• **TASK DIRECTIONS**: Go through the data below and transcribe it exactly. Omit the images.

• **LISTED RECORDS**:
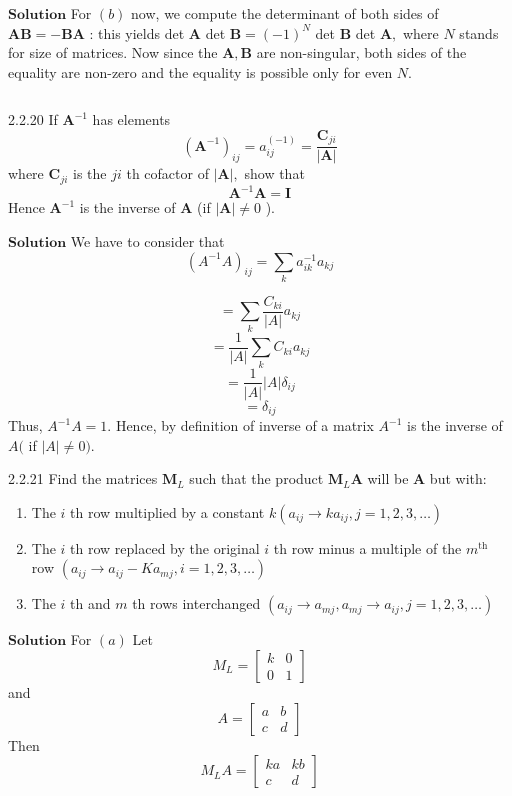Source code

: $\boxed{\textbf{Solution}}$ For $(b)$ now, we compute the determinant of both sides of $\mathbf{A} \mathbf{B}=-\mathbf{B} \mathbf{A}$ : this yields det $\mathbf{A}$ det $\mathbf{B}=(-1)^{N}$ det $\mathbf{B}$ det $\mathbf{A},$ where $N$ stands for size of matrices. Now since the $\mathbf{A}, \mathbf{B}$ are non-singular, both sides of the equality are non-zero and the equality is possible only for even $N .$

$$$$

\begin{mybox}{2.2.20}
If $\mathbf{A}^{-1}$ has elements
$$
\left(\mathbf{A}^{-1}\right)_{i j}=a_{i j}^{(-1)}=\frac{\mathbf{C}_{j i}}{|\mathbf{A}|}
$$
where $\mathbf{C}_{j i}$ is the $j i$ th cofactor of $|\mathbf{A}|,$ show that
$$
\mathbf{A}^{-1} \mathbf{A}=\mathbf{I}
$$
Hence $\mathbf{A}^{-1}$ is the inverse of $\mathbf{A}$ (if $|\mathbf{A}| \neq 0$ ).
\end{mybox}

$\boxed{\textbf{Solution}}$ We have to consider that
$$
\left(A^{-1} A\right)_{i j}=\sum_{k} a_{i k}^{-1} a_{k j}
$$

$$=\sum_{k} \frac{C_{k i}}{|A|} a_{k j}$$
$$=\frac{1}{|A|} \sum_{k} C_{k i} a_{k j}$$
$$=\frac{1}{|A|}|A| \delta_{i j}$$
$$=\delta_{i j}$$
Thus, $A^{-1} A=1$. Hence, by definition of inverse of a matrix $A^{-1}$ is the inverse of $A($ if $|A| \neq 0)$. 






\newpage



\begin{mybox}{2.2.21}
Find the matrices $\mathbf{M}_{L}$ such that the product $\mathbf{M}_{L} \mathbf{A}$ will be $\mathbf{A}$ but with:
\begin{enumerate}[$(a)$]
\item The $i$ th row multiplied by a constant $k\left(a_{i j} \rightarrow k a_{i j}, j=1,2,3, \ldots\right)$
\item The $i$ th row replaced by the original $i$ th row minus a multiple of the $m^{\text{th}}$ row
$\left(a_{i j} \rightarrow a_{i j}-K a_{m j}, i=1,2,3, \ldots\right)$
\item The $i$ th and $m$ th rows interchanged $\left(a_{i j} \rightarrow a_{m j}, a_{m j} \rightarrow a_{i j}, j=1,2,3, \ldots\right)$

\end{enumerate}
\end{mybox}

$\boxed{\textbf{Solution}}$  For $(a)$ Let 
$$M_{L}=\left[\begin{array}{ll}k & 0 \\ 0 & 1\end{array}\right]$$ 
and 
$$A=\left[\begin{array}{ll}a & b \\ c & d\end{array}\right]$$
Then 
$$M_{L} A=\left[\begin{array}{cc}k a & k b \\ c & d\end{array}\right]$$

• **OUTPUT**:
Source code

: $\boxed{\textbf{Solution}}$ For $(b)$ now, we compute the determinant of both sides of $\mathbf{A} \mathbf{B}=-\mathbf{B} \mathbf{A}$ : this yields det $\mathbf{A}$ det $\mathbf{B}=(-1)^{N}$ det $\mathbf{B}$ det $\mathbf{A},$ where $N$ stands for size of matrices. Now since the $\mathbf{A}, \mathbf{B}$ are non-singular, both sides of the equality are non-zero and the equality is possible only for even $N .$

$$$$

\begin{mybox}{2.2.20}
If $\mathbf{A}^{-1}$ has elements
$$
\left(\mathbf{A}^{-1}\right)_{i j}=a_{i j}^{(-1)}=\frac{\mathbf{C}_{j i}}{|\mathbf{A}|}
$$
where $\mathbf{C}_{j i}$ is the $j i$ th cofactor of $|\mathbf{A}|,$ show that
$$
\mathbf{A}^{-1} \mathbf{A}=\mathbf{I}
$$
Hence $\mathbf{A}^{-1}$ is the inverse of $\mathbf{A}$ (if $|\mathbf{A}| \neq 0$ ).
\end{mybox}

$\boxed{\textbf{Solution}}$ We have to consider that
$$
\left(A^{-1} A\right)_{i j}=\sum_{k} a_{i k}^{-1} a_{k j}
$$

$$=\sum_{k} \frac{C_{k i}}{|A|} a_{k j}$$
$$=\frac{1}{|A|} \sum_{k} C_{k i} a_{k j}$$
$$=\frac{1}{|A|}|A| \delta_{i j}$$
$$=\delta_{i j}$$
Thus, $A^{-1} A=1$. Hence, by definition of inverse of a matrix $A^{-1}$ is the inverse of $A($ if $|A| \neq 0)$. 






\newpage



\begin{mybox}{2.2.21}
Find the matrices $\mathbf{M}_{L}$ such that the product $\mathbf{M}_{L} \mathbf{A}$ will be $\mathbf{A}$ but with:
\begin{enumerate}[$(a)$]
\item The $i$ th row multiplied by a constant $k\left(a_{i j} \rightarrow k a_{i j}, j=1,2,3, \ldots\right)$
\item The $i$ th row replaced by the original $i$ th row minus a multiple of the $m^{\text{th}}$ row
$\left(a_{i j} \rightarrow a_{i j}-K a_{m j}, i=1,2,3, \ldots\right)$
\item The $i$ th and $m$ th rows interchanged $\left(a_{i j} \rightarrow a_{m j}, a_{m j} \rightarrow a_{i j}, j=1,2,3, \ldots\right)$

\end{enumerate}
\end{mybox}

$\boxed{\textbf{Solution}}$  For $(a)$ Let 
$$M_{L}=\left[\begin{array}{ll}k & 0 \\ 0 & 1\end{array}\right]$$ 
and 
$$A=\left[\begin{array}{ll}a & b \\ c & d\end{array}\right]$$
Then 
$$M_{L} A=\left[\begin{array}{cc}k a & k b \\ c & d\end{array}\right]$$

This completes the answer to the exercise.